• **ACTIVITY**:
Where a line of the entries holds the string "https", copy that line.

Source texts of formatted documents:
____________________
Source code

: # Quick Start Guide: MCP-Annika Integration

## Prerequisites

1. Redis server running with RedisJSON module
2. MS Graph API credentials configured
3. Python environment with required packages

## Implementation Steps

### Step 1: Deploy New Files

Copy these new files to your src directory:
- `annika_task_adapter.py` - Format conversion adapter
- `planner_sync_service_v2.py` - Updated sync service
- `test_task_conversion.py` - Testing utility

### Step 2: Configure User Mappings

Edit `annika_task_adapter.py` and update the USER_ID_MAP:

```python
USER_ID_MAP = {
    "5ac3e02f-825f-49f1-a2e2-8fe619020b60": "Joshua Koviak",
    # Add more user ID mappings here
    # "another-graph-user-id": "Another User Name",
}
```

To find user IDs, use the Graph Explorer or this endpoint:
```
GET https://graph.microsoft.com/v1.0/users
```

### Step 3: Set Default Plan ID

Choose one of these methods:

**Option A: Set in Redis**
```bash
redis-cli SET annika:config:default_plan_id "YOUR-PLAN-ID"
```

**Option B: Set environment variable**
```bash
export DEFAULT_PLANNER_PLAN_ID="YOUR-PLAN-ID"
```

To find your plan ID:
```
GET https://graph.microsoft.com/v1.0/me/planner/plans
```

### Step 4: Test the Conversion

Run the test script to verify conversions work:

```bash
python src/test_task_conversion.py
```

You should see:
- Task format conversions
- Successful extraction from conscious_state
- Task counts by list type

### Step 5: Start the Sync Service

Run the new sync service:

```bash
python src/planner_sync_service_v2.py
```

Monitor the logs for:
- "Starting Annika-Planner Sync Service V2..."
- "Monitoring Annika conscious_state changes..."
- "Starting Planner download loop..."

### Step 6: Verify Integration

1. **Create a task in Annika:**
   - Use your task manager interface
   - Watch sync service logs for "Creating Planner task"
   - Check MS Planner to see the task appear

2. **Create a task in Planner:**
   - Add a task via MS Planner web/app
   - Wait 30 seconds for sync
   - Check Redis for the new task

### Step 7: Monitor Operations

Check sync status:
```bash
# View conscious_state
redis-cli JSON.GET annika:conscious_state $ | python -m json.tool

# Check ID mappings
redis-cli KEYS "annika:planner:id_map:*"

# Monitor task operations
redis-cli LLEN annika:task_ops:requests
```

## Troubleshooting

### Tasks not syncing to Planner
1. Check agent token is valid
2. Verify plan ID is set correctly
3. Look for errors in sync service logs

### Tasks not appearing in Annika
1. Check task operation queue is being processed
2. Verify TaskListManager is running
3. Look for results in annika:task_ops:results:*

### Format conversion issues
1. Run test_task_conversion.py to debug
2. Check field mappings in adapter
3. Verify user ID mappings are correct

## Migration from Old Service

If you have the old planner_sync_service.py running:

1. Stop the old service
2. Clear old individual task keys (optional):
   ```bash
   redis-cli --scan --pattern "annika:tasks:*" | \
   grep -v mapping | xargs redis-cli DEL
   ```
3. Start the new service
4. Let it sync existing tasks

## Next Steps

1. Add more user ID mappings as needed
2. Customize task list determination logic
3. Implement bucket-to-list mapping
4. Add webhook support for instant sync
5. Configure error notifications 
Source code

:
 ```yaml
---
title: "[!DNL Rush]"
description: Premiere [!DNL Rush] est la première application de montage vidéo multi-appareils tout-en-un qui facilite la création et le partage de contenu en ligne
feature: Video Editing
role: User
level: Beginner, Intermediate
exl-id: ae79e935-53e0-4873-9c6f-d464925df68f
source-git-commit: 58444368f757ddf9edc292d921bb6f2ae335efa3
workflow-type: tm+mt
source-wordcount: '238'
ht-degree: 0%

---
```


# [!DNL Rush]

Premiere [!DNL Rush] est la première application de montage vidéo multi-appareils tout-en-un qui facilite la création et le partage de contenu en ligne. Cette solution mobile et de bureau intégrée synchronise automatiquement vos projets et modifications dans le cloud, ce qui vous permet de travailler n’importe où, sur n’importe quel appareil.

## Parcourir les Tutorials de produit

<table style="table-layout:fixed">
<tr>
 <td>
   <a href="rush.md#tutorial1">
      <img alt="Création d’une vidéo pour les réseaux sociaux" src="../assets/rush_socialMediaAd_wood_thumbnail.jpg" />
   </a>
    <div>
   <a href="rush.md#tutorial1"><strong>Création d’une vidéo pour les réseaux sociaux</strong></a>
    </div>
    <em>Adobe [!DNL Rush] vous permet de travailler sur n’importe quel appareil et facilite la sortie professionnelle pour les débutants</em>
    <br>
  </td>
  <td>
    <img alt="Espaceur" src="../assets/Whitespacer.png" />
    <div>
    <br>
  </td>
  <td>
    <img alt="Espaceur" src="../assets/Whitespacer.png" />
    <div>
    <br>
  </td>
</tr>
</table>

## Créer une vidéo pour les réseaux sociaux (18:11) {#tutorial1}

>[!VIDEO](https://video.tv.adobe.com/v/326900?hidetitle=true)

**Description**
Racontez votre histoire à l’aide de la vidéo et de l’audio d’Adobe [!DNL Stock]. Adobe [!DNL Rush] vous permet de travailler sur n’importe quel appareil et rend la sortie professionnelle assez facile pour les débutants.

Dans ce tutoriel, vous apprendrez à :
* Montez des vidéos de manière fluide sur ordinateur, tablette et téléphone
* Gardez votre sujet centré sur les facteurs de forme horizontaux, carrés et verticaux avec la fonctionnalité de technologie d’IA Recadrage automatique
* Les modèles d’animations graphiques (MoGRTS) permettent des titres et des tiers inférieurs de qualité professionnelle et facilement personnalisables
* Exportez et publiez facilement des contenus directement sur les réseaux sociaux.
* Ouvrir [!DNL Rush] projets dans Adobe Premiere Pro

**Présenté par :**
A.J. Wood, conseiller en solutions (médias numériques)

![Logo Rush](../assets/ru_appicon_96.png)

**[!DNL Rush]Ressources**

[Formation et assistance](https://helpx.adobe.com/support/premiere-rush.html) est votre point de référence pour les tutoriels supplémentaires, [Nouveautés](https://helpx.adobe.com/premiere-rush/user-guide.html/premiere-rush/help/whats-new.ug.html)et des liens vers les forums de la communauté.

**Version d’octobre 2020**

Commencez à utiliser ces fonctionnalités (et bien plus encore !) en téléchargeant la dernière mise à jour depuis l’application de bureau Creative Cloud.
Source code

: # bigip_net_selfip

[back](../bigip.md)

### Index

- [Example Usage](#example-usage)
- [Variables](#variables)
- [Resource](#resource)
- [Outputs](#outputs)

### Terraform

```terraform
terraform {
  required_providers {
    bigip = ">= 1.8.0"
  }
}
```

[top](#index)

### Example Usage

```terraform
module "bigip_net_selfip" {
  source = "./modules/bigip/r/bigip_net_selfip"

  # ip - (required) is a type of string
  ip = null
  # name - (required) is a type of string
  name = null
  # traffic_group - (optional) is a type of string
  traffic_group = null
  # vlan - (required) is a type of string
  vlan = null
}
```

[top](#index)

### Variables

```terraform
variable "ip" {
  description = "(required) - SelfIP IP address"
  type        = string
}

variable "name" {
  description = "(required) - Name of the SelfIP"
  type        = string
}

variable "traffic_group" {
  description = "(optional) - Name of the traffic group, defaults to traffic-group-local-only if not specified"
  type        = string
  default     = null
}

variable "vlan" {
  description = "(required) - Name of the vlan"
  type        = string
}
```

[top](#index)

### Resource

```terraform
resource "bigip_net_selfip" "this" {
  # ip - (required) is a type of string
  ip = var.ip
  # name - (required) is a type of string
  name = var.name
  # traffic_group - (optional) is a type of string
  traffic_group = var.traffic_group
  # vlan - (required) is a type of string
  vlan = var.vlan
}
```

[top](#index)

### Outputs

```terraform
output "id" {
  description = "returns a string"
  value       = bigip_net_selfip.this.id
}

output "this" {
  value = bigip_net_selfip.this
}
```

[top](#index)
____________________
• **EXERCISE RESULT**:
GET https://graph.microsoft.com/v1.0/users
GET https://graph.microsoft.com/v1.0/me/planner/plans
>[!VIDEO](https://video.tv.adobe.com/v/326900?hidetitle=true)
[Formation et assistance](https://helpx.adobe.com/support/premiere-rush.html) est votre point de référence pour les tutoriels supplémentaires, [Nouveautés](https://helpx.adobe.com/premiere-rush/user-guide.html/premiere-rush/help/whats-new.ug.html)et des liens vers les forums de la communauté.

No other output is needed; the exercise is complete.